Lagi dan lagi saya jumpai persinggungan alasan di satu pihak dan kegigihan di pihak lain. Jika menyangkut selebaran yang dibiarkan tergantung pada sebuah pintu gerbang, sampai kertas dalam plastik ada yang hancur, maka masalahnya ada pada saya: gegabah menghakimi tanpa tabayun.
Saya pernah menulis kasus serupa. Pada sebuah pintu pagar terdapat selebaran nan tercantelkan bertumpuk, ada yang dari sumber yang sama, lalu saya menyimpulkan penghuni rumah dan pemasang selebaran servis elektronik sama-sama tak peduli.
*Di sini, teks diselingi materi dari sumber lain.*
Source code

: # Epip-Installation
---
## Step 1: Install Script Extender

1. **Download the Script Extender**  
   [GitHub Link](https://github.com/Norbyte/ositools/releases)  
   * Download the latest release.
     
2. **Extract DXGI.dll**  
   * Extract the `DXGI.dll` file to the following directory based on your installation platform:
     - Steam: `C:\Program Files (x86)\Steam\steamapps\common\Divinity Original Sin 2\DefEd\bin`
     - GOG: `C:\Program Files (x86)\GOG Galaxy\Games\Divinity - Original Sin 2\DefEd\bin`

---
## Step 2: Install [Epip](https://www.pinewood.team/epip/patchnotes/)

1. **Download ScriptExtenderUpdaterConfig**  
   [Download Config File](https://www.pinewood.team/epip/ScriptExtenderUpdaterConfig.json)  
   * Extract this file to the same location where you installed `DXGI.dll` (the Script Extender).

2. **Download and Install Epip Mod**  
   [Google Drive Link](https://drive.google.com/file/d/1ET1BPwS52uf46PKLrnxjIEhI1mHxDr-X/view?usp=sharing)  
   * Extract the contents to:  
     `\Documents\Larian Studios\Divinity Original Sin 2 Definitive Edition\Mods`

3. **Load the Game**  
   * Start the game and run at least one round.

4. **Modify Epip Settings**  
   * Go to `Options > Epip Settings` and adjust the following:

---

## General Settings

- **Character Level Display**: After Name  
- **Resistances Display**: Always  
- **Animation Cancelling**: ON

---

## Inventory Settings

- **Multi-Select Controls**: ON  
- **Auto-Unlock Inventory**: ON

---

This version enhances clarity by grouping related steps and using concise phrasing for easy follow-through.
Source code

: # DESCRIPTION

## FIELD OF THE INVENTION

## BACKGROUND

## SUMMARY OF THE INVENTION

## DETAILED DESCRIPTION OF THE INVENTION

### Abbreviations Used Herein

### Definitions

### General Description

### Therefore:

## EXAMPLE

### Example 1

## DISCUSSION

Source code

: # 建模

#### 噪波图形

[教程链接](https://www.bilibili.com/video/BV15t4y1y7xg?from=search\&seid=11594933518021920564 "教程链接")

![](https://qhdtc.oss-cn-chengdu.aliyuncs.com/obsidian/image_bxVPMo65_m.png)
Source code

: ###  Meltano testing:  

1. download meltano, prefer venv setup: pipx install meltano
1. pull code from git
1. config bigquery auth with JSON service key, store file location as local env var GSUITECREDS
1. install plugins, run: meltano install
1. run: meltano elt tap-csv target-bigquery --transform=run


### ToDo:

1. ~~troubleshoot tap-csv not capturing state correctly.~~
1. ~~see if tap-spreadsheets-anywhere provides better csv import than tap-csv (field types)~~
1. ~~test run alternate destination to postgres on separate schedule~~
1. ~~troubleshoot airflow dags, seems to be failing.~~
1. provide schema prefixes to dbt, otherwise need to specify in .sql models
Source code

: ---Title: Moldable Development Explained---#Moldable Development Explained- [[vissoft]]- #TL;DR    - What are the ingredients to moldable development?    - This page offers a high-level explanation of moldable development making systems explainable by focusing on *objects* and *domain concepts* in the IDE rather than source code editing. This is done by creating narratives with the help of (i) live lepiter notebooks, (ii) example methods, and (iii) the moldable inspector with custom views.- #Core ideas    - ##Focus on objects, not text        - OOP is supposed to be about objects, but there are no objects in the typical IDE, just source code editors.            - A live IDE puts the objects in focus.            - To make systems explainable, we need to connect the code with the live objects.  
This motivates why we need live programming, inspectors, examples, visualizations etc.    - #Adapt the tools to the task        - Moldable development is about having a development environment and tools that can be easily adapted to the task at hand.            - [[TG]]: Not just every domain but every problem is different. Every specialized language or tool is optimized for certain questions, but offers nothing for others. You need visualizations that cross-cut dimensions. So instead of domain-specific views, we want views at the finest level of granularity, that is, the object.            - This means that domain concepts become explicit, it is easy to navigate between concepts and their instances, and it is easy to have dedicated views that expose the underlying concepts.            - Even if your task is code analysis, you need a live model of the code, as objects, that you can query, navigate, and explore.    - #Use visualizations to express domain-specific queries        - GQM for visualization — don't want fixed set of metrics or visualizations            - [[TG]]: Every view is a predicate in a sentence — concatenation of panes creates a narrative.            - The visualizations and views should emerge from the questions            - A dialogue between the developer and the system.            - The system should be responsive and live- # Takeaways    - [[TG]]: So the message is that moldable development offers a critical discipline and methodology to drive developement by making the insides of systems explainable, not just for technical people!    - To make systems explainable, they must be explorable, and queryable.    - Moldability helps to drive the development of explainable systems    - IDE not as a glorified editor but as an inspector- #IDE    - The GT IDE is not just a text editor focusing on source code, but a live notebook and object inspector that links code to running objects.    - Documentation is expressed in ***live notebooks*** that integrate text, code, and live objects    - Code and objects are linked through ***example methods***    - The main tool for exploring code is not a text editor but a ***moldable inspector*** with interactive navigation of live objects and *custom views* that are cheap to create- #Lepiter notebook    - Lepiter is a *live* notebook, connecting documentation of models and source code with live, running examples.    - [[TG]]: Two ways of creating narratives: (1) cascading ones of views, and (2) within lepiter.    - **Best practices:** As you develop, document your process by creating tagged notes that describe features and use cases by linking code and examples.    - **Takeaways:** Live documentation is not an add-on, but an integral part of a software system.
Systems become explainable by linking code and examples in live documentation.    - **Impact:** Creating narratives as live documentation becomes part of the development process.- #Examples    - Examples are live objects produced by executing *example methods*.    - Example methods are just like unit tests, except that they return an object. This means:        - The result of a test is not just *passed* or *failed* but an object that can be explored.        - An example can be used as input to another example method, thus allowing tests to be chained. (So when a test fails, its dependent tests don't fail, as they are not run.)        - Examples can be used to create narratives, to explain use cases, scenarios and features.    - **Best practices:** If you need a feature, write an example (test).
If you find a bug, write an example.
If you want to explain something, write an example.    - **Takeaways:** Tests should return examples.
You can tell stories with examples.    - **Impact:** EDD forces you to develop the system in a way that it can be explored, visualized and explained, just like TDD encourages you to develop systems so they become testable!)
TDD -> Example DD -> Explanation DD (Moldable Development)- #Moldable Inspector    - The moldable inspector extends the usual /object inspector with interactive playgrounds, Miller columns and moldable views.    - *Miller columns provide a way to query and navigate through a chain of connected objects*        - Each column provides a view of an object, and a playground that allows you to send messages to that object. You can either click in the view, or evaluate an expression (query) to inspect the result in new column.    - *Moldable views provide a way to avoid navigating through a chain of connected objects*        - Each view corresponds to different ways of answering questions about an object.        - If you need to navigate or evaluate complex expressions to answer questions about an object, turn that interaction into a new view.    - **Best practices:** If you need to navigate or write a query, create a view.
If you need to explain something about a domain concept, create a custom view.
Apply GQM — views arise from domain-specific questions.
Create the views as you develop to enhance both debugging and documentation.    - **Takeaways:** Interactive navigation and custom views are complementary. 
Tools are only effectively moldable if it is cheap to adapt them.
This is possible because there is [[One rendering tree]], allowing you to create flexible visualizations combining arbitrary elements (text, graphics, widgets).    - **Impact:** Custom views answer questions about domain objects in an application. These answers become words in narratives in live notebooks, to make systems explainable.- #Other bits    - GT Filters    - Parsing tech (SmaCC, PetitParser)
Maka siapa yang dirugikan, dan siapa pula yang diuntungkan, menjadi tilikan ganar namun sulit disebut sengkarut. Bagi orang lain, pintu gerbang itu tampak kotor. Layak dibilang merugikan tuan dan puan rumah.
Apakah kerugian di satu pihak berarti keuntungan di pihak lain? Belum tentu. Penghuni rumah tak memedulikan kertas selebaran. Dirinya pun tak merasa rumahnya dicemari.
Di sisi lain, sekian selebaran tergantung itu tak ada yang membaca. Namun hal itu bukan petaka bagi pemasang, yang berkeliling dari jalan ke jalan dalam kompleks lalu menyusuri labirin lorong demi lorong kampung, atas nama pemilik usaha karena dia diupah.
Membingungkan, memang. Seolah dua kepentingan jumbuh padahal tak berkelindan. Saling meniadakan pun bukan.
Dalam politik, apalagi saat pileg dan pilpres, pihak yang saling serang itu masih menghiraukan lawan. Tak mungkin saling menegasikan karena keberadaan seteru adalah afirmasi bagi pihak seberang.